In Gomorra 3, lo scenario si apre sulle ceneri della precedente stagione: il boss dei boss, Don Pietro Savastano, è morto e qualcuno deve occupare il suo posto in tempi brevissimi, prima che la notizia del suo omicidio si diffonda seminando l’anarchia. Ciro è l’uomo ricercato: colui che ha premuto il grilletto. Ora l’ex immortale di Scampia cerca di sfuggire ai fantasmi del suo passato, costruendosi una nuova esistenza lontano da Napoli, in Bulgaria. Genny, il figlio di Pietro, prende in mano le redini dell’impero (criminale) di famiglia, cercando di far coincidere la sua nuova vita accanto alla moglie Azzurra e al figlioletto. Ma quando si rende conto che le piazze di spaccio di Napoli Nord non rendono più come un tempo, decide di conquistare il centro della città grazie all’aiuto di Enzo Villa (detto “Sangue Blu”), un giovane e rampante erede di una famiglia criminale che vuole riconquistare il suo posto nella scacchiera criminale della città, e di Valerio, un ragazzo della “Napoli bene” pronto a compiere il suo esordio nella scalata al crimine. Per Genny e Ciro, sarà impossibile evitare letteralmente una nuova guerra per il potere.
Cosa funziona in Gomorra
Vedendo Gomorra è impossibile negare le potenzialità tecniche, visive e stilistiche di un prodotto simile, considerando anche il suo impatto sul mercato estero: la regia – affidata alle mani di Claudio Cupellini e Francesca Comencini, che raccolgono il testimone di Stefano Sollima – è tesa e serrata, sporca e oscura come il montaggio, figla diretta dei travagli emotivi del sottobosco urbano delle metropoli. La fotografia di Ivan Casalgrandi e Vittorio Omodeo Zorini restituisce quel clima, quella pesantezza che opprime i personaggi e fa presagire un tragico destino di morte per tutti i protagonisti.

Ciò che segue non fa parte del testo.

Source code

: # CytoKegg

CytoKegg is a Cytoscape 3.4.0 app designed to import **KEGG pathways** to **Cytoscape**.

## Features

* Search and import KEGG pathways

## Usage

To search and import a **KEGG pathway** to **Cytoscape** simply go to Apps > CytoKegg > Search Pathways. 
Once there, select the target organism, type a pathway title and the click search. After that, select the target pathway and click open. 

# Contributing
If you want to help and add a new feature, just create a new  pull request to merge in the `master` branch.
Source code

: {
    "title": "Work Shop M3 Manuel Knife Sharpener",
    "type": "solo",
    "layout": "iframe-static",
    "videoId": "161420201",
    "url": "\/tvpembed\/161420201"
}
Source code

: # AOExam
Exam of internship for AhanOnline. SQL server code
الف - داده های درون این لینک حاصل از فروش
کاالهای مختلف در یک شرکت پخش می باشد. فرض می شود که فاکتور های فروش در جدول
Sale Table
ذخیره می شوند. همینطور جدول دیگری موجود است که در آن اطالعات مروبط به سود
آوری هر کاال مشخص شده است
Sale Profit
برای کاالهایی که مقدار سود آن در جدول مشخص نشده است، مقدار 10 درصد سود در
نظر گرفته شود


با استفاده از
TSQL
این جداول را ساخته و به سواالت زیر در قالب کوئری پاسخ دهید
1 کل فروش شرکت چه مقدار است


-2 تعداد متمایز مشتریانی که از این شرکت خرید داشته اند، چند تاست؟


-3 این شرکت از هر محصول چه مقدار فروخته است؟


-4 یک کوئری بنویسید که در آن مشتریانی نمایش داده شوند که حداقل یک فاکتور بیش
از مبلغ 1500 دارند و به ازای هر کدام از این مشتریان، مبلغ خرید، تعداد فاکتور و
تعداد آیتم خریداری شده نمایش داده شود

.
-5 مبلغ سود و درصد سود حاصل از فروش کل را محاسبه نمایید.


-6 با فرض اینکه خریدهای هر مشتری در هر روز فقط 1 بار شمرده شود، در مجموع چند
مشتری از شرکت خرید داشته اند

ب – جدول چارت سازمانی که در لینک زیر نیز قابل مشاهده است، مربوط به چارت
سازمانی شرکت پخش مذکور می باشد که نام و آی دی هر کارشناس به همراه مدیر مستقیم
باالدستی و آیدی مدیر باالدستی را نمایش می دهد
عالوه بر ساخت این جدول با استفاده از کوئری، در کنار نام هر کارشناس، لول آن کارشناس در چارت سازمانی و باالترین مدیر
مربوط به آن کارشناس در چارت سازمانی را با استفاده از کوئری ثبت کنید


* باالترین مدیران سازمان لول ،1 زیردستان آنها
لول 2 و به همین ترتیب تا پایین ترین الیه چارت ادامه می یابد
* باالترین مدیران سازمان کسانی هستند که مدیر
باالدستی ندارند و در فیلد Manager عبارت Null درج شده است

Con una scrittura quintessenziale e funzionale, dialoghi taglienti resi ancor più asciutti dall’utilizzo del dialetto, le imponenti interpretazioni degli attori protagonisti – Marco D’Amore, Salvatore Esposito, Cristiana Dell’Anna, Cristina Donadio, Arturo Muselli, Loris De Luna solo per citarne alcuni – e delle tecniche stilistiche di regia votate a un solido equilibrio tra azione e narrazione, Gomorra si prepara a tornare nelle case degli italiani senza tradire le aspettative degli appassionati ma, anzi, raccogliendo al contempo intorno a sé un numero sempre maggiore di neofiti pronti ad appassionarsi.
Perché non vedere Gomorra
La sensazione più forte che aleggia intorno al terzo capitolo di Gomorra è quella legata alla fine inevitabile, come in una tragedia greca o in un dramma shakespeariano: Ciro, Genny e tutti gli altri personaggi che gravitano loro intorno sono scolpiti da luci e ombre, titanici nella loro meschina complessità. Le polemiche spesso sorte intorno alla serie e legate alla scrittura che “nobilita” le azioni criminali commesse dai suddetti characters, in realtà compie un altro tipo di percorso: svela agli spettatori un meccanismo criminale, una logica sanguinaria di potere occulto altrimenti estranea ai più, come in tempi più recenti ha fatto una serie cult americana come The Wire.